Znaleziono 0 artykułów
17.04.2020

Rzeczywistość alternatywna

17.04.2020
Ziemowit Szczerek, „Cham z kulą w głowie” (Fot. Materiały prasowe wydawnictwo Znak)

Pierwsza sensacyjna powieść Ziemowita Szczerka, „Cham z kulą w głowie”, opowiada o detektywie Franciszku Karym, który tropi warszawskich zbrodniarzy. Ale stolica jest w książce zupełnie inna niż w rzeczywistości. W świecie wykreowanym przez pisarza II wojna światowa nigdy się nie wydarzyła, Polska jest potęgą, a panujący ustrój to dyktatura wojskowa. 

„Cham z kulą w głowie” opowiada alternatywną historię Polski, ale bez obawy. Żaden to akademicki wywód, lecz rzecz ubrana w formę wartkiej powieści sensacyjnej. Dzieje się współcześnie, ale wedle reguł naszej ponadczasowej, narodowej megalomanii. 

Oto II wojna światowa nie wydarzyła się nigdy, a w 1939 roku tylko zaiskrzyło między Niemcami a nami i, jak obiecywała propaganda Naczelnego Wodza, marszałka Edwarda Rydza-Śmigłego, który naprawdę w trakcie klęski wrześniowej zwiał do Rumunii, nie dość, że nie oddaliśmy hitlerowcom ani guzika, to jeszcze popędziliśmy im kota. Dlatego też nasz kawałek Europy wygląda cokolwiek dziwacznie: Niemcy już dawno bez Hitlera, który podczas skromnej wojenki zdążył tajemniczo umrzeć, za poleskimi błotami Sowieci i na dobrą sprawę nikt nie wie, o co tam chodzi, w Galicji trwa partyzancka wojna Ukraińców, na co burzą się Brytyjczycy i Francuzi, sojusznicy, którzy grożą Polsce prewencyjnym bombardowaniem. Co więcej, zrealizowaliśmy ambicje kolonialne, kupując od Hiszpanów wysepkę na Karaibach.

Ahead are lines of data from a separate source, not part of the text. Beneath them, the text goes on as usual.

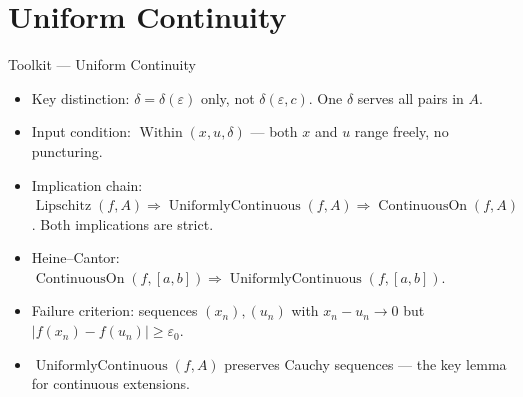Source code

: 
\section{Uniform Continuity}

\begin{toolkitbox}{Toolkit --- Uniform Continuity}
\begin{itemize}
  \item Key distinction: $\delta=\delta(\varepsilon)$ only, not
    $\delta(\varepsilon,c)$. One $\delta$ serves all pairs in $A$.
  \item Input condition: $\operatorname{Within}(x,u,\delta)$ --- both
    $x$ and $u$ range freely, no puncturing.
  \item Implication chain: $\operatorname{Lipschitz}(f,A)
    \Rightarrow\operatorname{UniformlyContinuous}(f,A)
    \Rightarrow\operatorname{ContinuousOn}(f,A)$.
    Both implications are strict.
  \item Heine--Cantor: $\operatorname{ContinuousOn}(f,[a,b])
    \Rightarrow\operatorname{UniformlyContinuous}(f,[a,b])$.
  \item Failure criterion: sequences $(x_n),(u_n)$ with
    $x_n-u_n\to 0$ but $|f(x_n)-f(u_n)|\geq\varepsilon_0$.
  \item $\operatorname{UniformlyContinuous}(f,A)$ preserves Cauchy
    sequences --- the key lemma for continuous extensions.
\end{itemize}
\end{toolkitbox}



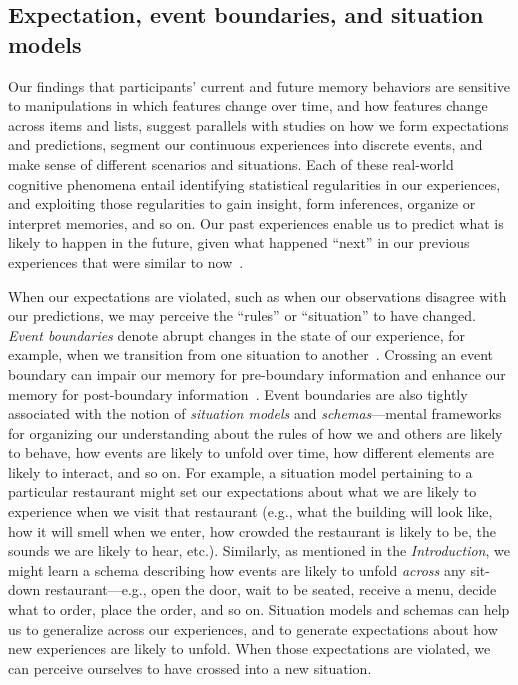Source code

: \documentclass[11pt]{article}
\providecommand{\DIFaddend}{} %
\DeclareRobustCommand{\DIFaddend}{\DIFOaddend \let\includegraphics\DIFOincludegraphics} %
\begin{document}
\DIFaddend \subsection*{Expectation, event boundaries, and situation models}

Our findings that participants' current and future memory behaviors are
sensitive to manipulations in which features change over time, and how features
change across items and lists, suggest parallels with studies on how we form
expectations and predictions, segment our continuous experiences into discrete
events, and make sense of different scenarios and situations. Each of these
real-world cognitive phenomena entail identifying statistical regularities in
our experiences, and exploiting those regularities to gain insight, form
inferences, organize or interpret memories, and so on. Our past experiences
enable us to predict what is likely to happen in the future, given what
happened ``next'' in our previous experiences that were similar to
now~\citep{Mann20, EichFort09, BarrEtal20, Brig12, ChowEtal16, GlucEtal02,
GoldEtal21, GrifStey03, JonePash07, KimEtal14, TamiThor18, XuEtal23}.

When our expectations are violated, such as when our observations disagree with
our predictions, we may perceive the ``rules'' or ``situation'' to have
changed. \textit{Event boundaries} denote abrupt changes in the state of our
experience, for example, when we transition from one situation to
another~\citep{RadvZack17, ZwaaRadv98}. Crossing an event boundary can impair
our memory for pre-boundary information and enhance our memory for
post-boundary information~\citep{RadvCope06, SahaKell02, MannEtal16,
DuBrDava13}. Event boundaries are also tightly associated with the notion of
\textit{situation models} and \textit{schemas}---mental frameworks for
organizing our understanding about the rules of how we and others are likely to
behave, how events are likely to unfold over time, how different elements are
likely to interact, and so on. For example, a situation model pertaining to a
particular restaurant might set our expectations about what we are likely to
experience when we visit that restaurant (e.g., what the building will look
like, how it will smell when we enter, how crowded the restaurant is likely to
be, the sounds we are likely to hear, etc.). Similarly, as mentioned in the
\textit{Introduction}, we might learn a schema describing how events are likely
to unfold \textit{across} any sit-down restaurant---e.g., open the door, wait
to be seated, receive a menu, decide what to order, place the order, and so on.
Situation models and schemas can help us to generalize across our experiences,
and to generate expectations about how new experiences are likely to unfold.
When those expectations are violated, we can perceive ourselves to have crossed
into a new situation.
\end{document}
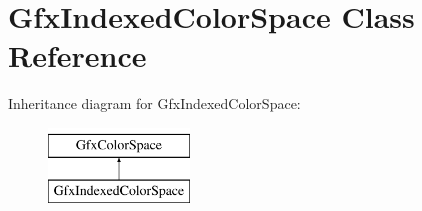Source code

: \hypertarget{class_gfx_indexed_color_space}{}\section{Gfx\+Indexed\+Color\+Space Class Reference}
\label{class_gfx_indexed_color_space}
Inheritance diagram for Gfx\+Indexed\+Color\+Space\+:\begin{figure}[H]
\begin{center}
\leavevmode
\includegraphics[height=2.000000cm]{class_gfx_indexed_color_space}
\end{center}
\end{figure}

W kraju zaś dokonują się wszechpolskie bziki. Rządzi, jak przed prawdziwą II wojną światową, wojskowa, dyktatorska jaczejka. Warszawa ma północną dzielnicę żydowską (od czasu do czasu doświadczaną pogromami), całkowicie obcą w polskim, było nie było, mieście. Centrum zabudowano drapaczami chmur w narodowym i autorytarnym stylu. Straszą podmiejskie slumsy. Mamy, zupełnie jak dzisiaj, kilka rywalizujących ze sobą organizacji faszystowskich. Pogan i ortodoksyjnych katoli, bardziej przywiązanych do wiary niż papieski Rzym. Antytotalitarny ruch oporu.

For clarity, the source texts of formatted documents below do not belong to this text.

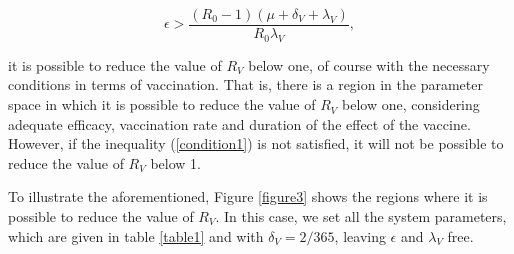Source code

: \documentclass[preprint, sort&compress]{elsarticle}
\begin{document}
\begin{equation}\label{condition1}
\epsilon>\frac{(R_0-1)(\mu+\delta_V+\lambda_V)}{R_0\lambda_V},
\end{equation}

\noindent it is possible to reduce the value of $ R_V $ below one, of course with the necessary conditions in terms of vaccination. That is, there is a region in the parameter space in which it is possible to reduce the value of $ R_V $ below one, considering adequate efficacy, vaccination rate and duration of the effect of the vaccine. However, if the inequality (\ref{condition1}) is not satisfied, it will not be possible to reduce the value of $ R_V $ below 1.

To illustrate the aforementioned, Figure \ref{figure3} shows the regions where it is possible to reduce the value of $ R_V $. In this case, we set all the system parameters, which are given in table \ref{table1} and with $ \delta_V = 2/365 $, leaving $ \epsilon $ and $ \lambda_V $ free. 
\end{document}
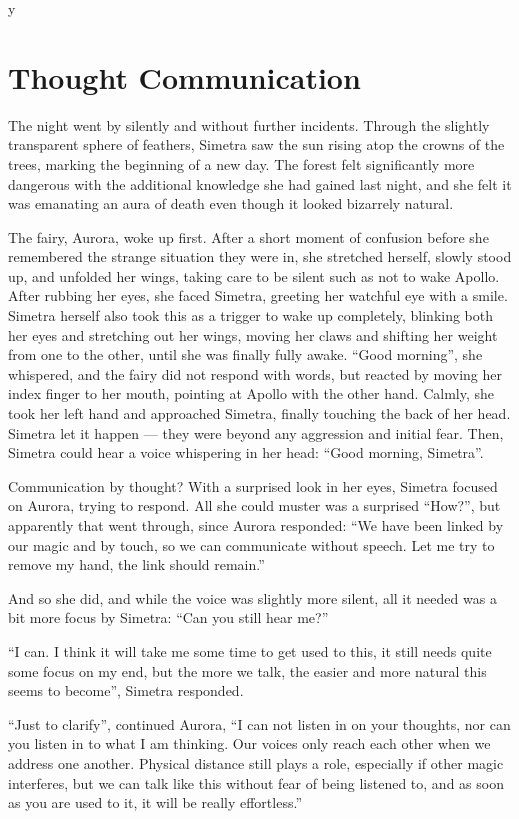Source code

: y\chapter{Thought Communication}
\label{cha:thought-communication}
The night went by silently and without further incidents. Through the slightly transparent sphere of feathers, Simetra saw the sun rising atop the crowns of the trees, marking the beginning of a new day. The forest felt significantly more dangerous with the additional knowledge she had gained last night, and she felt it was emanating an aura of death even though it looked bizarrely natural.

The fairy, Aurora, woke up first. After a short moment of confusion before she remembered the strange situation they were in, she stretched herself, slowly stood up, and unfolded her wings, taking care to be silent such as not to wake Apollo. After rubbing her eyes, she faced Simetra, greeting her watchful eye with a smile. Simetra herself also took this as a trigger to wake up completely, blinking both her eyes and stretching out her wings, moving her claws and shifting her weight from one to the other, until she was finally fully awake. \enquote{Good morning}, she whispered, and the fairy did not respond with words, but reacted by moving her index finger to her mouth, pointing at Apollo with the other hand. Calmly, she took her left hand and approached Simetra, finally touching the back of her head. Simetra let it happen --- they were beyond any aggression and initial fear. Then, Simetra could hear a voice whispering in her head: \enquote{Good morning, Simetra}.

Communication by thought? With a surprised look in her eyes, Simetra focused on Aurora, trying to respond. All she could muster was a surprised \enquote{How?}, but apparently that went through, since Aurora responded: \enquote{We have been linked by our magic and by touch, so we can communicate without speech. Let me try to remove my hand, the link should remain.}

And so she did, and while the voice was slightly more silent, all it needed was a bit more focus by Simetra: \enquote{Can you still hear me?}

\enquote{I can. I think it will take me some time to get used to this, it still needs quite some focus on my end, but the more we talk, the easier and more natural this seems to become}, Simetra responded.

\enquote{Just to clarify}, continued Aurora, \enquote{I can not listen in on your thoughts, nor can you listen in to what I am thinking. Our voices only reach each other when we address one another. Physical distance still plays a role, especially if other magic interferes, but we can talk like this without fear of being listened to, and as soon as you are used to it, it will be really effortless.}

O tak, bardzo bujną, jak dżungla na Karaibach, wyobraźnię ma Ziemowit Szczerek, autor „Chama z kulą w głowie”. A może nawet jeszcze bardziej.

Ziemowit Szczerek (Fot. Albert Zawada)

W tym dziwnym, strasznym i śmiesznym świecie spaceruje, ściga, strzela i bełkoce z przepicia niejaki Franciszek Kary, sierota, były żołnierz elitarnych jednostek komandosów, doświadczony w służbie na skolonizowanej wyspie Fernandyna, współwłaściciel firmy detektywistycznej ze Złotą – od czasu do czasu kochanką, która posłusznie zawsze wraca do męża rogacza – córką mecenasa Sztolca, który swego czasu wyciągnął Franka z więzienia. Kreuje się na łapsa noir, zna najlepszą na świecie sztukę walki, zwaną korona, pije na umór, jak przystało na detektywa z przeszłością i niewierną kobietą, przypala trawę z tytoniem, pociąga kokę i amfę. 

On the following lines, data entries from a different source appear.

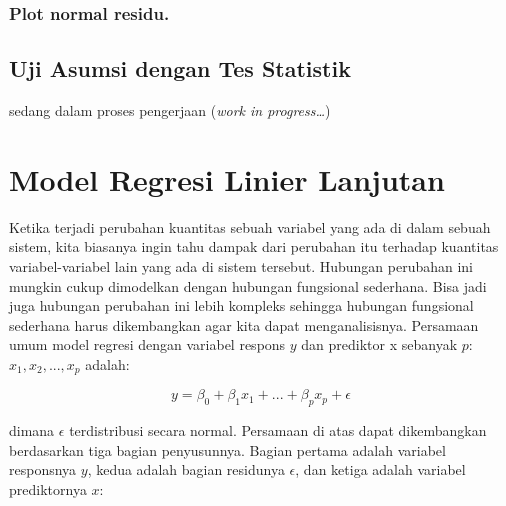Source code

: \documentclass[
]{book}
\begin{document}
\hypertarget{plot-normal-residu.}{%
\subsection{Plot normal residu.}\label{plot-normal-residu.}}

\hypertarget{uji-asumsi-dengan-tes-statistik}{%
\section{Uji Asumsi dengan Tes Statistik}\label{uji-asumsi-dengan-tes-statistik}}

sedang dalam proses pengerjaan (\emph{work in progress\ldots{}})

\hypertarget{model-regresi-linier-lanjutan}{%
\chapter{Model Regresi Linier Lanjutan}\label{model-regresi-linier-lanjutan}}

Ketika terjadi perubahan kuantitas sebuah variabel yang ada di dalam sebuah sistem, kita biasanya ingin tahu dampak dari perubahan itu terhadap kuantitas variabel-variabel lain yang ada di sistem tersebut. Hubungan perubahan ini mungkin cukup dimodelkan dengan hubungan fungsional sederhana. Bisa jadi juga hubungan perubahan ini lebih kompleks sehingga hubungan fungsional sederhana harus dikembangkan agar kita dapat menganalisisnya.
Persamaan umum model regresi dengan variabel respons \(y\) dan prediktor x sebanyak \(p\): \(x_1, x_2, ... , x_p\) adalah:

\begin{equation}
y = \beta_0 + \beta_1x_1 + ... + \beta_px_p + \epsilon
\label{eq:persamaan-lanjutan}
\end{equation}

dimana \(\epsilon\) terdistribusi secara normal. Persamaan di atas dapat dikembangkan berdasarkan tiga bagian penyusunnya. Bagian pertama adalah variabel responsnya \(y\), kedua adalah bagian residunya \(\epsilon\), dan ketiga adalah variabel prediktornya \(x\):
\end{document}
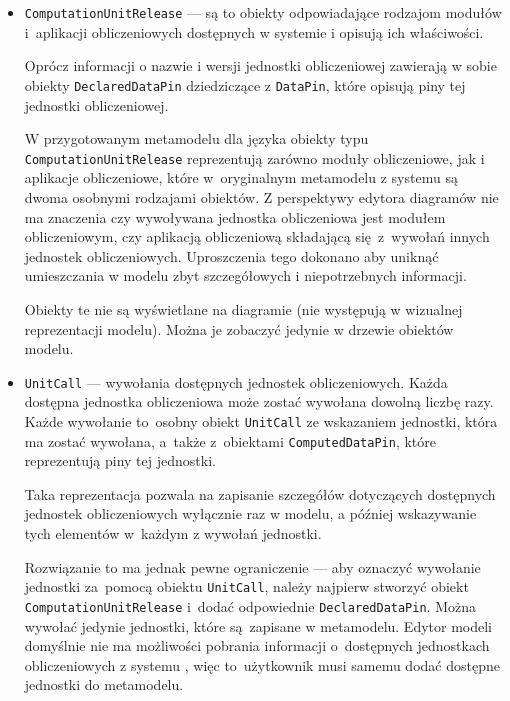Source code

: \begin{itemize}
	\item \texttt{ComputationUnitRelease} --- są to obiekty odpowiadające
	      rodzajom modułów i~aplikacji obliczeniowych dostępnych w systemie
	      \BalticLSC{} i opisują ich właściwości.

	      Oprócz informacji o nazwie i wersji jednostki obliczeniowej
	      zawierają w sobie obiekty \texttt{DeclaredDataPin} dziedziczące z
	      \texttt{DataPin}, które opisują piny tej jednostki obliczeniowej.

	      W przygotowanym metamodelu dla języka \CAL{} obiekty typu
	      \texttt{Computation\-Unit\-Release} reprezentują zarówno moduły
	      obliczeniowe,
	      jak i aplikacje obliczeniowe, które w~oryginalnym metamodelu z
	      systemu
	      \BalticLSC{} są dwoma osobnymi rodzajami obiektów. Z perspektywy
	      edytora
	      diagramów nie ma znaczenia czy wywoływana jednostka obliczeniowa
	      jest modułem
	      obliczeniowym, czy aplikacją obliczeniową składającą
	      się~z~wywołań innych
	      jednostek obliczeniowych. Uproszczenia tego dokonano aby uniknąć
	      umieszczania w
	      modelu zbyt szczegółowych i niepotrzebnych informacji.

	      Obiekty te nie są wyświetlane na diagramie (nie występują w
	      wizualnej reprezentacji modelu). Można je zobaczyć jedynie w
	      drzewie obiektów
	      modelu.

	\item \texttt{UnitCall} --- wywołania dostępnych jednostek
	      obliczeniowych. Każda dostępna jednostka obliczeniowa może zostać
	      wywołana dowolną liczbę razy. Każde wywołanie to~osobny obiekt
	      \texttt{UnitCall} ze wskazaniem jednostki, która ma zostać
	      wywołana, a~także
	      z~obiektami \texttt{ComputedDataPin}, które reprezentują piny tej
	      jednostki.

	      Taka reprezentacja pozwala na zapisanie szczegółów dotyczących
	      dostępnych jednostek obliczeniowych wyłącznie raz w modelu, a
	      później
	      wskazywanie tych elementów w~każdym z wywołań jednostki.

	      Rozwiązanie to ma jednak pewne ograniczenie --- aby oznaczyć
	      wywołanie jednostki za~pomocą obiektu \texttt{UnitCall}, należy
	      najpierw
	      stworzyć obiekt \texttt{Computation\-Unit\-Release} i~dodać
	      odpowiednie
	      \texttt{Declared\-Data\-Pin}. Można wywołać jedynie jednostki,
	      które
	      są~zapisane w metamodelu. Edytor modeli domyślnie nie ma
	      możliwości pobrania
	      informacji o~dostępnych jednostkach obliczeniowych z systemu
	      \BalticLSC{}, więc
	      to~użytkownik musi samemu dodać dostępne jednostki do metamodelu.


\end{itemize}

Kary ma do rozwiązania mroczną zagadkę: w Warszawie trup ściele się gęsto, od byłych sfer rządowych po proletariat dalekiej Woli. Morderstwa są perwersyjne i, zdaje się, precyzyjne, zawsze zakończone rozprutym brzuchem, dekapitacją i namalowanym na czole ofiary tajemniczym znakiem. Ulica szepce, że po Warszawie grasuje tajemniczy Kuba Hieroglif.

Co w literaturze potrafi Ziemowit Szczerek, wiemy znakomicie. Wszak Paszportu Polityki, nominacji do Nike i Angelusa nie rozdaje się za darmo. Bezsprzecznie potrafi pędzić jak galopujące wizje po narkotykach, więc akcja „Chama z kulą w głowie” też pędzi, przyspiesza i przyspiesza. Raz toczy się w Warszawie, innym razem w ziemiańskich majątkach, w knajpach, a nawet na zarośniętej tropikalnym lasem Fernandynie. Nie ma w niej miejsca na nudę ani na głęboki oddech. 

Szczerek lubi bawić się językiem. A ponieważ ma w tym smak podnadprzeciętny, wymyśla nowe słowa, nowe przenośnie i porównania, co sprawia, że aż chce się je notować, by błysnąć w inteligencko-hipsterskiej kompanii chwalipiętów. 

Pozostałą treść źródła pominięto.